Every line of the material below should be output exactly as written, with the images skipped.
--------------------------------------------------
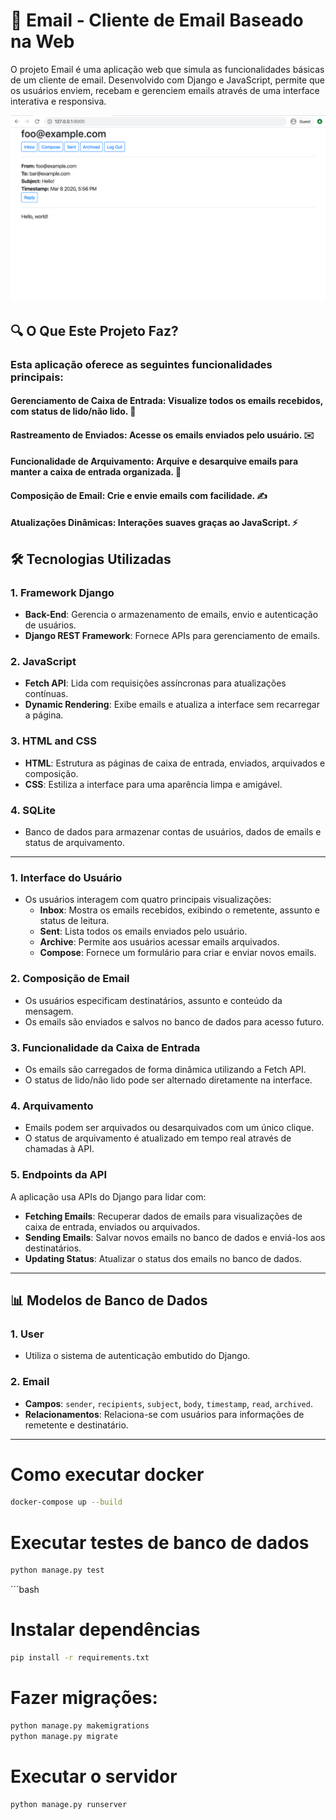 # 📧 Email - Cliente de Email Baseado na Web 

O projeto Email é uma aplicação web que simula as funcionalidades básicas de um cliente de email. Desenvolvido com Django e JavaScript, permite que os usuários enviem, recebam e gerenciem emails através de uma interface interativa e responsiva.

![image](image/image.png)

## 🔍 O Que Este Projeto Faz?

### Esta aplicação oferece as seguintes funcionalidades principais:

#### Gerenciamento de Caixa de Entrada: Visualize todos os emails recebidos, com status de lido/não lido. 📨
#### Rastreamento de Enviados: Acesse os emails enviados pelo usuário. ✉️
#### Funcionalidade de Arquivamento: Arquive e desarquive emails para manter a caixa de entrada organizada. 📂
#### Composição de Email: Crie e envie emails com facilidade. ✍️
#### Atualizações Dinâmicas: Interações suaves graças ao JavaScript. ⚡

## 🛠️ Tecnologias Utilizadas

### 1. **Framework Django**  
- **Back-End**: Gerencia o armazenamento de emails, envio e autenticação de usuários.  
- **Django REST Framework**: Fornece APIs para gerenciamento de emails.  

### 2. **JavaScript**  
- **Fetch API**: Lida com requisições assíncronas para atualizações contínuas.  
- **Dynamic Rendering**: Exibe emails e atualiza a interface sem recarregar a página. 

### 3. **HTML and CSS**  
- **HTML**: Estrutura as páginas de caixa de entrada, enviados, arquivados e composição.  
- **CSS**: Estiliza a interface para uma aparência limpa e amigável. 

### 4. **SQLite**  
- Banco de dados para armazenar contas de usuários, dados de emails e status de arquivamento.

---

### 1. Interface do Usuário  
- Os usuários interagem com quatro principais visualizações: 
  - **Inbox**: Mostra os emails recebidos, exibindo o remetente, assunto e status de leitura.
  - **Sent**: Lista todos os emails enviados pelo usuário.
  - **Archive**: Permite aos usuários acessar emails arquivados.  
  - **Compose**:  Fornece um formulário para criar e enviar novos emails.  

### 2. Composição de Email
- Os usuários especificam destinatários, assunto e conteúdo da mensagem.  
- Os emails são enviados e salvos no banco de dados para acesso futuro. 

### 3. Funcionalidade da Caixa de Entrada
- Os emails são carregados de forma dinâmica utilizando a Fetch API.  
- O status de lido/não lido pode ser alternado diretamente na interface.  

### 4. Arquivamento  
- Emails podem ser arquivados ou desarquivados com um único clique.  
- O status de arquivamento é atualizado em tempo real através de chamadas à API.  

### 5. Endpoints da API 
A aplicação usa APIs do Django para lidar com:  
- **Fetching Emails**: Recuperar dados de emails para visualizações de caixa de entrada, enviados ou arquivados.  
- **Sending Emails**: Salvar novos emails no banco de dados e enviá-los aos destinatários.  
- **Updating Status**: Atualizar o status dos emails no banco de dados.  

---

## 📊 Modelos de Banco de Dados

### 1. **User**  
- Utiliza o sistema de autenticação embutido do Django. 

### 2. **Email**  
- **Campos**: `sender`, `recipients`, `subject`, `body`, `timestamp`, `read`, `archived`.  
- **Relacionamentos**: Relaciona-se com usuários para informações de remetente e destinatário.  

---

# Como executar docker

```bash
docker-compose up --build
```
# Executar testes de banco de dados
```bash
python manage.py test
```
´´´bash
# Instalar dependências
```bash
pip install -r requirements.txt
```
# Fazer migrações:
```bash
python manage.py makemigrations
python manage.py migrate
```
# Executar o servidor
```bash
python manage.py runserver
```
--------------------------------------------------
▸ Completed exercise
 # 📧 Email - Cliente de Email Baseado na Web 

O projeto Email é uma aplicação web que simula as funcionalidades básicas de um cliente de email. Desenvolvido com Django e JavaScript, permite que os usuários enviem, recebam e gerenciem emails através de uma interface interativa e responsiva.

![image](image/image.png)

## 🔍 O Que Este Projeto Faz?

### Esta aplicação oferece as seguintes funcionalidades principais:

#### Gerenciamento de Caixa de Entrada: Visualize todos os emails recebidos, com status de lido/não lido. 📨
#### Rastreamento de Enviados: Acesse os emails enviados pelo usuário. ✉️
#### Funcionalidade de Arquivamento: Arquive e desarquive emails para manter a caixa de entrada organizada. 📂
#### Composição de Email: Crie e envie emails com facilidade. ✍️
#### Atualizações Dinâmicas: Interações suaves graças ao JavaScript. ⚡

## 🛠️ Tecnologias Utilizadas

### 1. **Framework Django**  
- **Back-End**: Gerencia o armazenamento de emails, envio e autenticação de usuários.  
- **Django REST Framework**: Fornece APIs para gerenciamento de emails.  

### 2. **JavaScript**  
- **Fetch API**: Lida com requisições assíncronas para atualizações contínuas.  
- **Dynamic Rendering**: Exibe emails e atualiza a interface sem recarregar a página. 

### 3. **HTML and CSS**  
- **HTML**: Estrutura as páginas de caixa de entrada, enviados, arquivados e composição.  
- **CSS**: Estiliza a interface para uma aparência limpa e amigável. 

### 4. **SQLite**  
- Banco de dados para armazenar contas de usuários, dados de emails e status de arquivamento.

---

### 1. Interface do Usuário  
- Os usuários interagem com quatro principais visualizações: 
  - **Inbox**: Mostra os emails recebidos, exibindo o remetente, assunto e status de leitura.
  - **Sent**: Lista todos os emails enviados pelo usuário.
  - **Archive**: Permite aos usuários acessar emails arquivados.  
  - **Compose**:  Fornece um formulário para criar e enviar novos emails.  

### 2. Composição de Email
- Os usuários especificam destinatários, assunto e conteúdo da mensagem.  
- Os emails são enviados e salvos no banco de dados para acesso futuro. 

### 3. Funcionalidade da Caixa de Entrada
- Os emails são carregados de forma dinâmica utilizando a Fetch API.  
- O status de lido/não lido pode ser alternado diretamente na interface.  

### 4. Arquivamento  
- Emails podem ser arquivados ou desarquivados com um único clique.  
- O status de arquivamento é atualizado em tempo real através de chamadas à API.  

### 5. Endpoints da API 
A aplicação usa APIs do Django para lidar com:  
- **Fetching Emails**: Recuperar dados de emails para visualizações de caixa de entrada, enviados ou arquivados.  
- **Sending Emails**: Salvar novos emails no banco de dados e enviá-los aos destinatários.  
- **Updating Status**: Atualizar o status dos emails no banco de dados.  

---

## 📊 Modelos de Banco de Dados

### 1. **User**  
- Utiliza o sistema de autenticação embutido do Django. 

### 2. **Email**  
- **Campos**: `sender`, `recipients`, `subject`, `body`, `timestamp`, `read`, `archived`.  
- **Relacionamentos**: Relaciona-se com usuários para informações de remetente e destinatário.  

---

# Como executar docker

```bash
docker-compose up --build
```
# Executar testes de banco de dados
```bash
python manage.py test
```
´´´bash
# Instalar dependências
```bash
pip install -r requirements.txt
```
# Fazer migrações:
```bash
python manage.py makemigrations
python manage.py migrate
```
# Executar o servidor
```bash
python manage.py runserver
```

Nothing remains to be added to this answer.